(Items listed in a dataset)
○ ○ ○ ○ ○ ○ ○

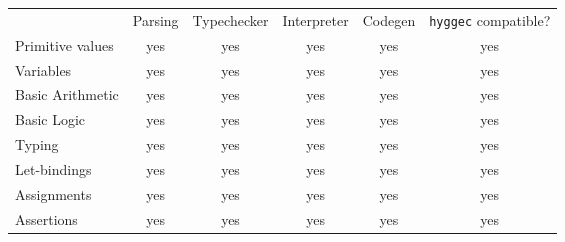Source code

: \begin{table}[H]
\centering
\begin{tabular}{lccccc}
\multicolumn{1}{l|}{}       & \multicolumn{1}{l}{Parsing} & \multicolumn{1}{l}{Typechecker} & \multicolumn{1}{l}{Interpreter} & \multicolumn{1}{l}{Codegen} & \multicolumn{1}{l}{\texttt{hyggec} compatible?} \\ \cline{1-1}
Primitive values             & yes                                & yes                              & yes                                & yes                                & yes                                                              \\
Variables                    & yes                                & yes                              & yes                                & yes                                & yes                                                              \\
Basic Arithmetic  & yes                                & yes                              & yes                                & yes                                & yes                                                              \\
Basic Logic   & yes                                & yes                              & yes                                & yes                                & yes                                                              \\
Typing                       & yes                                & yes                              & yes                                & yes                                & yes                                                              \\
Let-bindings                 & yes                                & yes                              & yes                                & yes                                & yes                                                              \\
Assignments                  & yes                                & yes                              & yes                                & yes                                & yes                                                              \\
Assertions                   & yes                                & yes                              & yes                                & yes                                & yes                                                              \\

\end{tabular}
\end{table}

○ ○ ○ ○ ○ ○ ○

• **HOW TO COMPLETE THIS TASK**: Text only, no pictures: copy every entry exactly.

• **OUTPUT OF THE TASK**:
Source code

: \begin{table}[H]
\centering
\begin{tabular}{lccccc}
\multicolumn{1}{l|}{}       & \multicolumn{1}{l}{Parsing} & \multicolumn{1}{l}{Typechecker} & \multicolumn{1}{l}{Interpreter} & \multicolumn{1}{l}{Codegen} & \multicolumn{1}{l}{\texttt{hyggec} compatible?} \\ \cline{1-1}
Primitive values             & yes                                & yes                              & yes                                & yes                                & yes                                                              \\
Variables                    & yes                                & yes                              & yes                                & yes                                & yes                                                              \\
Basic Arithmetic  & yes                                & yes                              & yes                                & yes                                & yes                                                              \\
Basic Logic   & yes                                & yes                              & yes                                & yes                                & yes                                                              \\
Typing                       & yes                                & yes                              & yes                                & yes                                & yes                                                              \\
Let-bindings                 & yes                                & yes                              & yes                                & yes                                & yes                                                              \\
Assignments                  & yes                                & yes                              & yes                                & yes                                & yes                                                              \\
Assertions                   & yes                                & yes                              & yes                                & yes                                & yes                                                              \\

\end{tabular}
\end{table}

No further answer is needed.